DATA EXTRACTS: Begin
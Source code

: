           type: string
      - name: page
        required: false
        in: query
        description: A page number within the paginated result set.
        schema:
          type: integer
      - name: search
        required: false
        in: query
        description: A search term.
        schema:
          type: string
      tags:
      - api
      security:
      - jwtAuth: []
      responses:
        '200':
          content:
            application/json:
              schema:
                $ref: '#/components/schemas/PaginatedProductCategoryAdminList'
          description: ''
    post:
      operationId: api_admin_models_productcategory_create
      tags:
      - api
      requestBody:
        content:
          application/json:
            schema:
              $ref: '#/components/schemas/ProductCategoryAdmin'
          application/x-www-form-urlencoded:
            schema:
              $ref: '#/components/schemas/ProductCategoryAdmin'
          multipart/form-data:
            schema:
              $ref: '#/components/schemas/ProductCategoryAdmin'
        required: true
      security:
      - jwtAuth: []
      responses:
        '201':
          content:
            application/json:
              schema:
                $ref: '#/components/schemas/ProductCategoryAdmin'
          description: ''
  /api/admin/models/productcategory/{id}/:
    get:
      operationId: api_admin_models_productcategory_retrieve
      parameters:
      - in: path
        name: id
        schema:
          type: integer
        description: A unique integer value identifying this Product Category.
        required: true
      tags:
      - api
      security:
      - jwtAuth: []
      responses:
DATA EXTRACTS: End
DATA EXTRACTS: Begin
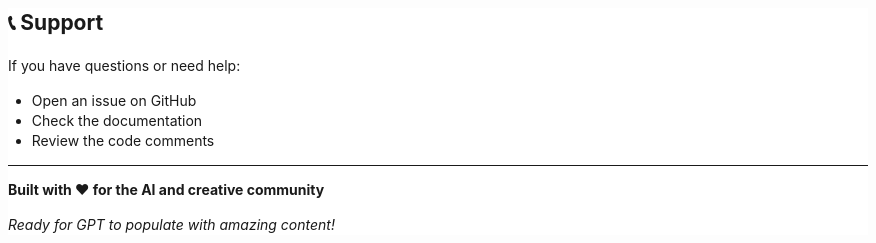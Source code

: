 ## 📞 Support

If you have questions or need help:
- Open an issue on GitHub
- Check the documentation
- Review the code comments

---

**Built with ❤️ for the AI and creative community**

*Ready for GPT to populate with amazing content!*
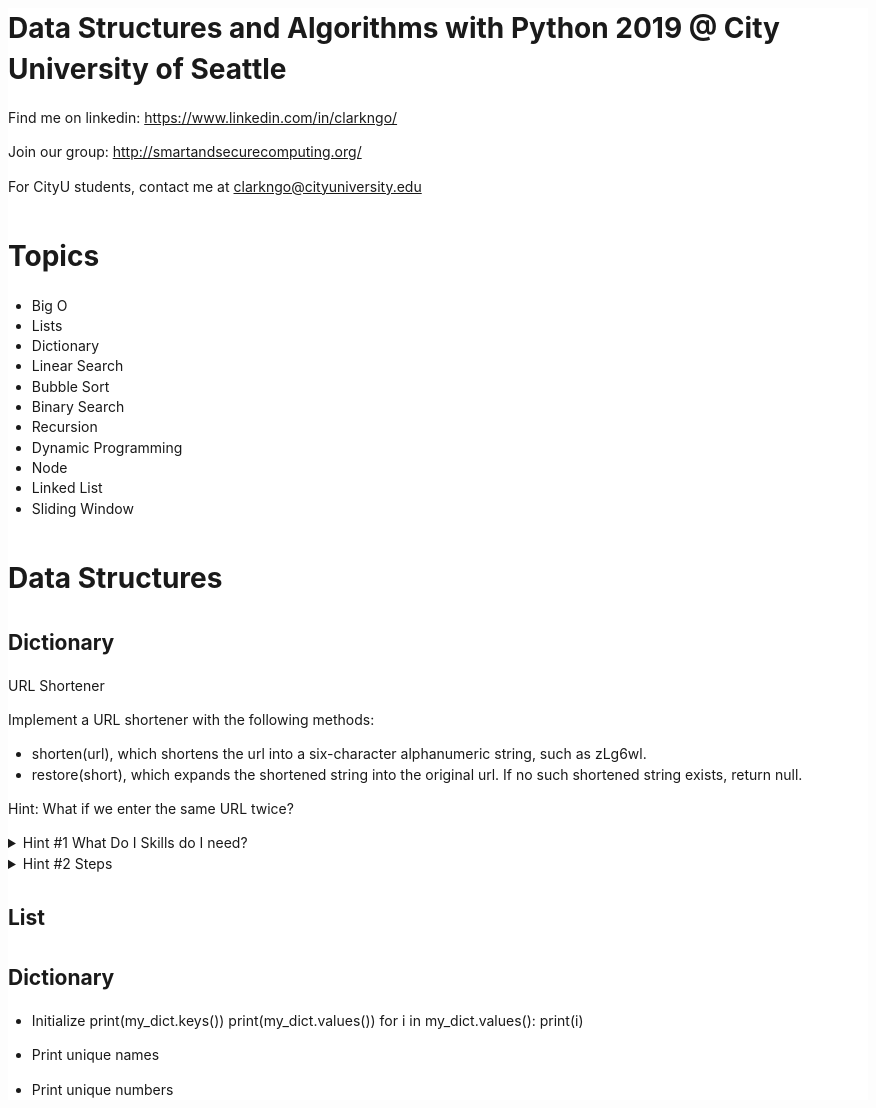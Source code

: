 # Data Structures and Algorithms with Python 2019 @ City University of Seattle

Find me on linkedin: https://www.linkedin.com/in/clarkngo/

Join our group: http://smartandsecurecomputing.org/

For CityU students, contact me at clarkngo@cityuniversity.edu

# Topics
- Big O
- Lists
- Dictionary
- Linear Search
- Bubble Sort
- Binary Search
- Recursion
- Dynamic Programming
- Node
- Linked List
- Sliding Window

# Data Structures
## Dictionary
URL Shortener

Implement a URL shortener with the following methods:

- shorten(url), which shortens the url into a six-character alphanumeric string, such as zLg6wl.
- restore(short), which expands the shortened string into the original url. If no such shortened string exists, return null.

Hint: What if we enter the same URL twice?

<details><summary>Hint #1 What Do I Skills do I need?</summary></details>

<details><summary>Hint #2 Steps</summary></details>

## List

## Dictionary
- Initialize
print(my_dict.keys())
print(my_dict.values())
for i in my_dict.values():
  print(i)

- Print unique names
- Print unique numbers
DATA EXTRACTS: End
DATA EXTRACTS: Begin
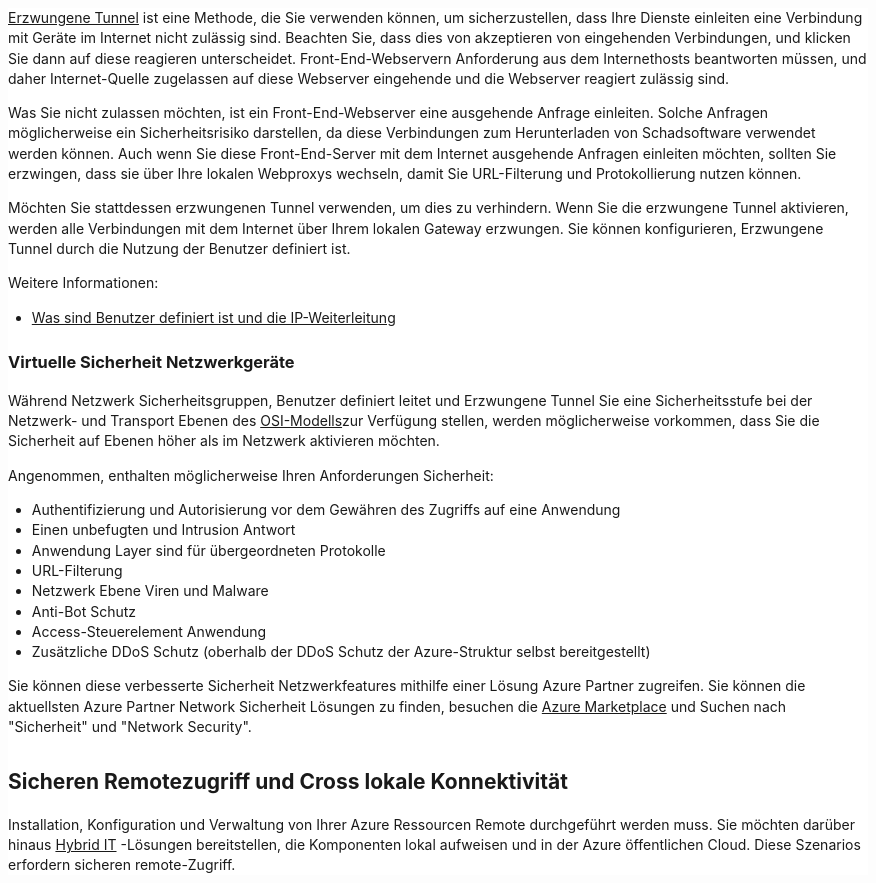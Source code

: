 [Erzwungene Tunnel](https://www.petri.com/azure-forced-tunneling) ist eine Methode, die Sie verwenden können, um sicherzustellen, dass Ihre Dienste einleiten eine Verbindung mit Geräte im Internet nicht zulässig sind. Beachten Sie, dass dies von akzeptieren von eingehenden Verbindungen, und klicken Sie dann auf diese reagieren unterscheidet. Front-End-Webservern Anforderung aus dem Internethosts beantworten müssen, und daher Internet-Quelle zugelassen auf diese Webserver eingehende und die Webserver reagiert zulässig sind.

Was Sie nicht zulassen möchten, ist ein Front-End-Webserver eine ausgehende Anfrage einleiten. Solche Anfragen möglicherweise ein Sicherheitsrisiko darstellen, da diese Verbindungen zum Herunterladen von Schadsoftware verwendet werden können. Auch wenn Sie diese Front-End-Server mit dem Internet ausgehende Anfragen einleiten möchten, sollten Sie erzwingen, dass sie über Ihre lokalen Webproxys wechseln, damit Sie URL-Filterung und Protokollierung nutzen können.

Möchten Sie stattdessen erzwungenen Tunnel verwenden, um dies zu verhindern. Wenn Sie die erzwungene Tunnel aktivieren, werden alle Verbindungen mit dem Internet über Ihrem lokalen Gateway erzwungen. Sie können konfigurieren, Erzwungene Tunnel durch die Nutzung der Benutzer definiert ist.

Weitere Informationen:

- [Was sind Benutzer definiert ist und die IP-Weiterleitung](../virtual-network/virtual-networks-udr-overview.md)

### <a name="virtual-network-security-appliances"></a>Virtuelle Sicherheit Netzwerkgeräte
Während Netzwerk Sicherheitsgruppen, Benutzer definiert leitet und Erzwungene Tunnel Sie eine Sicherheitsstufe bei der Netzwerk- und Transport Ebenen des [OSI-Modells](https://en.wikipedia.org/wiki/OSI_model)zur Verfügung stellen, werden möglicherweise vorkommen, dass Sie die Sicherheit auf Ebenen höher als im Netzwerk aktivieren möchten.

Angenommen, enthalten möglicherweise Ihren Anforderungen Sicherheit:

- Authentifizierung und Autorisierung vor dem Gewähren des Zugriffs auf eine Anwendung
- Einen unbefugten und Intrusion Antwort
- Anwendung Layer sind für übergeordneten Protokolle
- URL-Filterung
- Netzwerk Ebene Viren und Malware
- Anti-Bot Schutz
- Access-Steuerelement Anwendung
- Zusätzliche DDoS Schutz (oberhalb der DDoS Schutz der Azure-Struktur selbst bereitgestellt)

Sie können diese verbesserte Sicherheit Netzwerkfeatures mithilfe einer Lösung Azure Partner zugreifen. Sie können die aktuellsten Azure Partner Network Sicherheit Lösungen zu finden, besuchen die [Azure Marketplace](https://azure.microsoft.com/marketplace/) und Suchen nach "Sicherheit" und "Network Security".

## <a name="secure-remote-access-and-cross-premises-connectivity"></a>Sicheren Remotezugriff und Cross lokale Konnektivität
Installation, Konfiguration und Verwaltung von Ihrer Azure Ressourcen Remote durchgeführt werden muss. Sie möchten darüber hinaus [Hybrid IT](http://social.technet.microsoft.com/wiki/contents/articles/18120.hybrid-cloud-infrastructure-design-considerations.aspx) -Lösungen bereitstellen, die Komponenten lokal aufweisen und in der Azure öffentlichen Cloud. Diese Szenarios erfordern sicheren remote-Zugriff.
DATA EXTRACTS: End
In the listing above, each line with the word "page" is to be copied out.

**ANSWER TO THE EXERCISE**
      - name: page
        description: A page number within the paginated result set.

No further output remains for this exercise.